> [Assigned task]:
Find the line with "DICA: O limão" in the entries below, then reproduce it and every line after it down to and including the line with "绿蓑青笠随时着胜挂朝中紫绶衣", exactly.

━━━━━━━━━━━━━━━━━━━━━━━━━━━━━━

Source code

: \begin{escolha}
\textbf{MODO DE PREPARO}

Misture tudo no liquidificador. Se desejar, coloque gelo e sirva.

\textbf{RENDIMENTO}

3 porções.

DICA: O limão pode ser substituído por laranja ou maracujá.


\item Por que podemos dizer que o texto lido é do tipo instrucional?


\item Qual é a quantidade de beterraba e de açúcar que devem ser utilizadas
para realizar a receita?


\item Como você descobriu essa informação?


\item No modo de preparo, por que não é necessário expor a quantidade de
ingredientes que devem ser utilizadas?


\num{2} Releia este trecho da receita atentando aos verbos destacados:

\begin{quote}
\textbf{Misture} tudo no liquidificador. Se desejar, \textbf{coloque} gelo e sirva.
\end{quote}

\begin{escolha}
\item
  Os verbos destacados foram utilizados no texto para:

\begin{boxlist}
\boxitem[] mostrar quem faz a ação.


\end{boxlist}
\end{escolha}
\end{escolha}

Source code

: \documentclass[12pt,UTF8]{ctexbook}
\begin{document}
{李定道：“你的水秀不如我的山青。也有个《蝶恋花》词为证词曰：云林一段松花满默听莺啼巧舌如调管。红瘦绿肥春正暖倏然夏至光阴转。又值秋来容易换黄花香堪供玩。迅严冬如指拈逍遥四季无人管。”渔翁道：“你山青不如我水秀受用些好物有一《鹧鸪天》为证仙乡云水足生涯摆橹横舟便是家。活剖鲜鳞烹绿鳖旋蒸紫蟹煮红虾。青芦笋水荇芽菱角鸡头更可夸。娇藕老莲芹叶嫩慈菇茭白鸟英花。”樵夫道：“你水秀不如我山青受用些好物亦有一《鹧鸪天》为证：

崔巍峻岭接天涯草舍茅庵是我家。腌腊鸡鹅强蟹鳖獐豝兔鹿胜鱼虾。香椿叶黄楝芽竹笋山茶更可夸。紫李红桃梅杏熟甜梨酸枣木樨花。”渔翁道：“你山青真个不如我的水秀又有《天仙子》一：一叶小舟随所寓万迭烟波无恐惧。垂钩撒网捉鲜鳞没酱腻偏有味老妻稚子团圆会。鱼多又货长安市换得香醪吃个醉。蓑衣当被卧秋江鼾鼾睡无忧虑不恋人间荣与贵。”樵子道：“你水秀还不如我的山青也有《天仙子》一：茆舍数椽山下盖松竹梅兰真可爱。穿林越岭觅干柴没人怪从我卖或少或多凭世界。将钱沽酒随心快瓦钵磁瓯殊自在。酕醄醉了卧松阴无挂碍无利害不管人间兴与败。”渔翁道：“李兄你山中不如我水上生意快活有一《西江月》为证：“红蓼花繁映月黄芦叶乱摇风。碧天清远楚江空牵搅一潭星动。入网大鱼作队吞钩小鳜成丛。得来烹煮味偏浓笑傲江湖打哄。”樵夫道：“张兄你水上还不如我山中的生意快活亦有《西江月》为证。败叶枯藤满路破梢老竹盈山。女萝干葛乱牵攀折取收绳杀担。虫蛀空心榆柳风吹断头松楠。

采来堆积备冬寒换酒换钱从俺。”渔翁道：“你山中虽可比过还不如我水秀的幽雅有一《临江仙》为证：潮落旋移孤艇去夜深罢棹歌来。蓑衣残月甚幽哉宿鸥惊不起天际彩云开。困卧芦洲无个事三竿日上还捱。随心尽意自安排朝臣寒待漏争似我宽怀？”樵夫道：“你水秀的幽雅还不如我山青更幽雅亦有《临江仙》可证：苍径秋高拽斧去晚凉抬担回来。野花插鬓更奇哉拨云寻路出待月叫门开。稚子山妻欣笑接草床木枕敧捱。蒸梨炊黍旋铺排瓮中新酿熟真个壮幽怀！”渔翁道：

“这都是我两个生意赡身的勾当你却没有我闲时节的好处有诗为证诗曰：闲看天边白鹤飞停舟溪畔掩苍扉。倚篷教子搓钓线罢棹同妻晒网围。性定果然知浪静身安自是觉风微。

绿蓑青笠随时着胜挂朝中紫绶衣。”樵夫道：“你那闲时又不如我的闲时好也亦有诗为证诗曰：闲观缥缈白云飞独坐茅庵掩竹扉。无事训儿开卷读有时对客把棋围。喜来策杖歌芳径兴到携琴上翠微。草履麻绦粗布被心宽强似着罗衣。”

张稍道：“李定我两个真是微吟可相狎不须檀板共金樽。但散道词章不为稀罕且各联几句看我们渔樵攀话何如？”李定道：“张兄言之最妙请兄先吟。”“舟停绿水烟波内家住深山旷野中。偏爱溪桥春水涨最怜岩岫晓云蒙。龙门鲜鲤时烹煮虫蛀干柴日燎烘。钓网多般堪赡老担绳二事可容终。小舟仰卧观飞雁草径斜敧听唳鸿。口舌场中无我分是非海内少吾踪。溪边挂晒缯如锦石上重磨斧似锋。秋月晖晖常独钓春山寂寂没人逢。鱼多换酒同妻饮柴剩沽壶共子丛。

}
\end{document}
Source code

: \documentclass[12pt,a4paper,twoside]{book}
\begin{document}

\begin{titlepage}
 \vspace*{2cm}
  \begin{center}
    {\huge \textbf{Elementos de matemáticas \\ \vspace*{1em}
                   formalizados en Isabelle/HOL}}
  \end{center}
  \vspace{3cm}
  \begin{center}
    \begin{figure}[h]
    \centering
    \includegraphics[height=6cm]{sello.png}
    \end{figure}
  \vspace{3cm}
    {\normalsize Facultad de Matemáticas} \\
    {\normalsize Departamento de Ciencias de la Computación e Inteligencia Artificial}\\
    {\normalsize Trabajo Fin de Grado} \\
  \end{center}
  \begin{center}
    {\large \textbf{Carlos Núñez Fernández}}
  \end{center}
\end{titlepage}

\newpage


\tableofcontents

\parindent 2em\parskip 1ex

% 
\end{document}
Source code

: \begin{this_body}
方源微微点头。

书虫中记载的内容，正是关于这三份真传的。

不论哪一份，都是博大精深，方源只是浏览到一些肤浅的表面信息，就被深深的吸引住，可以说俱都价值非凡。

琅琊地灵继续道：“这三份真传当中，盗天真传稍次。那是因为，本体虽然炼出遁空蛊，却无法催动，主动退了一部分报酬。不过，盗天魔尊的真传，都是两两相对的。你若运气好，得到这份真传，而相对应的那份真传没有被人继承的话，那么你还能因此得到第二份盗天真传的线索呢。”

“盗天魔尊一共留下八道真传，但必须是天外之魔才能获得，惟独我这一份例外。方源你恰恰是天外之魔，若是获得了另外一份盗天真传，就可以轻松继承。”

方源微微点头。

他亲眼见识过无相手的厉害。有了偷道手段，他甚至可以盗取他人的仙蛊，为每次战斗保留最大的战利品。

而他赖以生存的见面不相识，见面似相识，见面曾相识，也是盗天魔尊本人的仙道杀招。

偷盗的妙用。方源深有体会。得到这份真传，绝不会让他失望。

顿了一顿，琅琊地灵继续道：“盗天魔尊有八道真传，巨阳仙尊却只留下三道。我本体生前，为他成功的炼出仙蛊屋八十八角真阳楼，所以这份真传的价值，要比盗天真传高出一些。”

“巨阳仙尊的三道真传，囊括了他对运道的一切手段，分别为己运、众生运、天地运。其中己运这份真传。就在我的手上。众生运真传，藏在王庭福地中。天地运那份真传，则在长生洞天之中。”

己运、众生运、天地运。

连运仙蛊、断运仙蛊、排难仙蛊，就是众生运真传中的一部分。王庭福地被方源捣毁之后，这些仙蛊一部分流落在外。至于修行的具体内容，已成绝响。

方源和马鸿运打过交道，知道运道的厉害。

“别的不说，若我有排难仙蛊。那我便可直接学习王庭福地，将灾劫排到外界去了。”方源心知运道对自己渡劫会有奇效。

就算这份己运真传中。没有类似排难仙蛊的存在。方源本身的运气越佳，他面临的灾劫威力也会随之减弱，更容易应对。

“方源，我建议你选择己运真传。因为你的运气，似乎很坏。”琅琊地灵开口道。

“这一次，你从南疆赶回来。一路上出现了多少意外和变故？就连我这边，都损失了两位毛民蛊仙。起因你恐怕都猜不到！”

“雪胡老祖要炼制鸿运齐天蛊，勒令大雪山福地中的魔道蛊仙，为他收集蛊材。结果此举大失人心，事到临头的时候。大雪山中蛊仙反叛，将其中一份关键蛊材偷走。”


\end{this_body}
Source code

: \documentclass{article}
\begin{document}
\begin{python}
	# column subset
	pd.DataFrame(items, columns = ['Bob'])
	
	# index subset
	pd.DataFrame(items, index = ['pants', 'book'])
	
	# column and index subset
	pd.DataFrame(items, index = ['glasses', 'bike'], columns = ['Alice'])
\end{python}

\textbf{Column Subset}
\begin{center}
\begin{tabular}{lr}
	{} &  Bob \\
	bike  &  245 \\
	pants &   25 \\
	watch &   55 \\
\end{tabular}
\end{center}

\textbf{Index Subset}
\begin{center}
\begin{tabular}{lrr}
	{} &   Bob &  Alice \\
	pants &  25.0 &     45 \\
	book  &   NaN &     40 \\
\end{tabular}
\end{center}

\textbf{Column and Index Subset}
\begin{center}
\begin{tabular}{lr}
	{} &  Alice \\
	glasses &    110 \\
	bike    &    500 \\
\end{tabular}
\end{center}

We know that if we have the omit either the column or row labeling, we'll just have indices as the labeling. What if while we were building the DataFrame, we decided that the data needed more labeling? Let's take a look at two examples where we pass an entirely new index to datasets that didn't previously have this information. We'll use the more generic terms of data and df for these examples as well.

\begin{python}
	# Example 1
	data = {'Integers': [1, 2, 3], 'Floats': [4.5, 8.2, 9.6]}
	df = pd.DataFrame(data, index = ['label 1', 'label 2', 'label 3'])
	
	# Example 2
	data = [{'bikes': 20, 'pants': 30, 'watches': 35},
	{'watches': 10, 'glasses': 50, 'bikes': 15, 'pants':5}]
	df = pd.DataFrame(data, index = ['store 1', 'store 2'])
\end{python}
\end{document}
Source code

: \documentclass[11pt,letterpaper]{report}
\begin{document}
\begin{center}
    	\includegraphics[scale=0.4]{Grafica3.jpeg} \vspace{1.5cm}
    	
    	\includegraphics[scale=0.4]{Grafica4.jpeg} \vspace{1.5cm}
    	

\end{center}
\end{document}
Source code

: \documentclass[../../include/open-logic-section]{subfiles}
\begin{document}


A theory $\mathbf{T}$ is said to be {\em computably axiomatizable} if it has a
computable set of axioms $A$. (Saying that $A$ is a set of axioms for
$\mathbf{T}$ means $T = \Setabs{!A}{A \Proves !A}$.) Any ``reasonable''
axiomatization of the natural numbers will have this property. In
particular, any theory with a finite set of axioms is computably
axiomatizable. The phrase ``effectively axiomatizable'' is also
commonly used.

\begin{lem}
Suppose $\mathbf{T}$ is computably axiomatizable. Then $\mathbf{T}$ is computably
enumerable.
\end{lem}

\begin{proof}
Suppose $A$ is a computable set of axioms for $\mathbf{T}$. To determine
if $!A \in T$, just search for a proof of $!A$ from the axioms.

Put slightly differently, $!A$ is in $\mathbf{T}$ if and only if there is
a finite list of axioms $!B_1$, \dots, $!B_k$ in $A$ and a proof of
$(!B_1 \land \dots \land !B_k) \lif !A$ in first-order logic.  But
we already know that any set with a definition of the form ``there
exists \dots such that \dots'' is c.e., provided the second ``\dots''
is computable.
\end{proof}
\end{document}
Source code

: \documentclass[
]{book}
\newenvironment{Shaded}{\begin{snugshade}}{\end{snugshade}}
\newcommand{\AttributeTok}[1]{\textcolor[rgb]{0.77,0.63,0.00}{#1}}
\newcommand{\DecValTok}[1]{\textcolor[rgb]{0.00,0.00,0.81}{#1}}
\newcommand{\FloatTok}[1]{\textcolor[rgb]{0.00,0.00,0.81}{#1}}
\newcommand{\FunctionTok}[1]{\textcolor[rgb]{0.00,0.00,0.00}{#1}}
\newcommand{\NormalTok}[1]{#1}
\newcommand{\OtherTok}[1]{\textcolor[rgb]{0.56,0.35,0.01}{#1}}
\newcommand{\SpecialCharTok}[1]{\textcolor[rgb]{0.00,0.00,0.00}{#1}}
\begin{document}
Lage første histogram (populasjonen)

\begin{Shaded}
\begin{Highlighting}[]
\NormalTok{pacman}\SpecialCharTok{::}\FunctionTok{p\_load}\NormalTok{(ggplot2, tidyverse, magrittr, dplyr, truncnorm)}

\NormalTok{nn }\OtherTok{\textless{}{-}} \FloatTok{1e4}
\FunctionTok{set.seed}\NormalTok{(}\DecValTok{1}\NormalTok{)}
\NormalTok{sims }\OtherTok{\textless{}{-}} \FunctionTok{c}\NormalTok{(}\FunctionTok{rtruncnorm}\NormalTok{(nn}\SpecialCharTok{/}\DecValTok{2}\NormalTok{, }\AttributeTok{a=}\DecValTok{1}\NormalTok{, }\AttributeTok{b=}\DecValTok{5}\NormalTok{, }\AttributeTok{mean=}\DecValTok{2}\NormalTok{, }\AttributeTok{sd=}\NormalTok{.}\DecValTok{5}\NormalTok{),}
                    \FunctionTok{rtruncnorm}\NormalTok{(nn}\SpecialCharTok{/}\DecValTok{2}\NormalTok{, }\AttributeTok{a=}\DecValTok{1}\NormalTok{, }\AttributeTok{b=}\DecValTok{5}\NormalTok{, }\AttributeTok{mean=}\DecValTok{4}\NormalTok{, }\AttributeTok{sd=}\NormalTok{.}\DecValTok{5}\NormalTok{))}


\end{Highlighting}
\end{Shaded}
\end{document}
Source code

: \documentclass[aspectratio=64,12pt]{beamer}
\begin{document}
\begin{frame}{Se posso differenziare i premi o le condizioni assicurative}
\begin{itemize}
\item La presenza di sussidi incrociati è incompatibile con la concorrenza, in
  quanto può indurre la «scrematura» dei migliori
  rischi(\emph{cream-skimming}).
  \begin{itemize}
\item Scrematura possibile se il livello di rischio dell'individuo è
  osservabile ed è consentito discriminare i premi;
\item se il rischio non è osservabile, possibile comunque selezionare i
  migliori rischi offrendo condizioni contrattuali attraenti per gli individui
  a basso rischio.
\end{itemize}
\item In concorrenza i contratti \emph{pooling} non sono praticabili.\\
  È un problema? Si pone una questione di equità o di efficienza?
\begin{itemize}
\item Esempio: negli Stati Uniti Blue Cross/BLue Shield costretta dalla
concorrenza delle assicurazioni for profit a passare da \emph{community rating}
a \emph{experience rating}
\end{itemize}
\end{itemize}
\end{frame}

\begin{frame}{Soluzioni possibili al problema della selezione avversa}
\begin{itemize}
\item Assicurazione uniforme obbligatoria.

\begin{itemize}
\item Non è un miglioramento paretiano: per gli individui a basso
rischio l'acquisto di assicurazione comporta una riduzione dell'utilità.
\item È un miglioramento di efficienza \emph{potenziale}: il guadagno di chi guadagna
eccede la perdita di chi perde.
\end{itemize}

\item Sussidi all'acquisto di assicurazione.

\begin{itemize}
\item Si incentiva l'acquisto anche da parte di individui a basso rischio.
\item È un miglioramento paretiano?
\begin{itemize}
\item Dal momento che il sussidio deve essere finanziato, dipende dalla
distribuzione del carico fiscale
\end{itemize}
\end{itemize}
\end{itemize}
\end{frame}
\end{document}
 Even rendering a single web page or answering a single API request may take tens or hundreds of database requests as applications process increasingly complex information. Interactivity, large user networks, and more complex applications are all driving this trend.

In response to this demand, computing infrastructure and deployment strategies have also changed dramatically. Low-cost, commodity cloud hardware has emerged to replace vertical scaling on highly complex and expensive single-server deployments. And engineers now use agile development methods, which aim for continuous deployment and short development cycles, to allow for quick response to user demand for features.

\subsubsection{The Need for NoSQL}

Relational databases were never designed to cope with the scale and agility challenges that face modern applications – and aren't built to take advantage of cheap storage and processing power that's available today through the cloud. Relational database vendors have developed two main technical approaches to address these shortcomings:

━━━━━━━━━━━━━━━━━━━━━━━━━━━━━━

> [Solution to the exercise]:
DICA: O limão pode ser substituído por laranja ou maracujá.


\item Por que podemos dizer que o texto lido é do tipo instrucional?


\item Qual é a quantidade de beterraba e de açúcar que devem ser utilizadas
para realizar a receita?


\item Como você descobriu essa informação?


\item No modo de preparo, por que não é necessário expor a quantidade de
ingredientes que devem ser utilizadas?


\num{2} Releia este trecho da receita atentando aos verbos destacados:

\begin{quote}
\textbf{Misture} tudo no liquidificador. Se desejar, \textbf{coloque} gelo e sirva.
\end{quote}

\begin{escolha}
\item
  Os verbos destacados foram utilizados no texto para:

\begin{boxlist}
\boxitem[] mostrar quem faz a ação.


\end{boxlist}
\end{escolha}
\end{escolha}

Source code

: \documentclass[12pt,UTF8]{ctexbook}
\begin{document}
{李定道：“你的水秀不如我的山青。也有个《蝶恋花》词为证词曰：云林一段松花满默听莺啼巧舌如调管。红瘦绿肥春正暖倏然夏至光阴转。又值秋来容易换黄花香堪供玩。迅严冬如指拈逍遥四季无人管。”渔翁道：“你山青不如我水秀受用些好物有一《鹧鸪天》为证仙乡云水足生涯摆橹横舟便是家。活剖鲜鳞烹绿鳖旋蒸紫蟹煮红虾。青芦笋水荇芽菱角鸡头更可夸。娇藕老莲芹叶嫩慈菇茭白鸟英花。”樵夫道：“你水秀不如我山青受用些好物亦有一《鹧鸪天》为证：

崔巍峻岭接天涯草舍茅庵是我家。腌腊鸡鹅强蟹鳖獐豝兔鹿胜鱼虾。香椿叶黄楝芽竹笋山茶更可夸。紫李红桃梅杏熟甜梨酸枣木樨花。”渔翁道：“你山青真个不如我的水秀又有《天仙子》一：一叶小舟随所寓万迭烟波无恐惧。垂钩撒网捉鲜鳞没酱腻偏有味老妻稚子团圆会。鱼多又货长安市换得香醪吃个醉。蓑衣当被卧秋江鼾鼾睡无忧虑不恋人间荣与贵。”樵子道：“你水秀还不如我的山青也有《天仙子》一：茆舍数椽山下盖松竹梅兰真可爱。穿林越岭觅干柴没人怪从我卖或少或多凭世界。将钱沽酒随心快瓦钵磁瓯殊自在。酕醄醉了卧松阴无挂碍无利害不管人间兴与败。”渔翁道：“李兄你山中不如我水上生意快活有一《西江月》为证：“红蓼花繁映月黄芦叶乱摇风。碧天清远楚江空牵搅一潭星动。入网大鱼作队吞钩小鳜成丛。得来烹煮味偏浓笑傲江湖打哄。”樵夫道：“张兄你水上还不如我山中的生意快活亦有《西江月》为证。败叶枯藤满路破梢老竹盈山。女萝干葛乱牵攀折取收绳杀担。虫蛀空心榆柳风吹断头松楠。

采来堆积备冬寒换酒换钱从俺。”渔翁道：“你山中虽可比过还不如我水秀的幽雅有一《临江仙》为证：潮落旋移孤艇去夜深罢棹歌来。蓑衣残月甚幽哉宿鸥惊不起天际彩云开。困卧芦洲无个事三竿日上还捱。随心尽意自安排朝臣寒待漏争似我宽怀？”樵夫道：“你水秀的幽雅还不如我山青更幽雅亦有《临江仙》可证：苍径秋高拽斧去晚凉抬担回来。野花插鬓更奇哉拨云寻路出待月叫门开。稚子山妻欣笑接草床木枕敧捱。蒸梨炊黍旋铺排瓮中新酿熟真个壮幽怀！”渔翁道：

“这都是我两个生意赡身的勾当你却没有我闲时节的好处有诗为证诗曰：闲看天边白鹤飞停舟溪畔掩苍扉。倚篷教子搓钓线罢棹同妻晒网围。性定果然知浪静身安自是觉风微。

绿蓑青笠随时着胜挂朝中紫绶衣。”樵夫道：“你那闲时又不如我的闲时好也亦有诗为证诗曰：闲观缥缈白云飞独坐茅庵掩竹扉。无事训儿开卷读有时对客把棋围。喜来策杖歌芳径兴到携琴上翠微。草履麻绦粗布被心宽强似着罗衣。”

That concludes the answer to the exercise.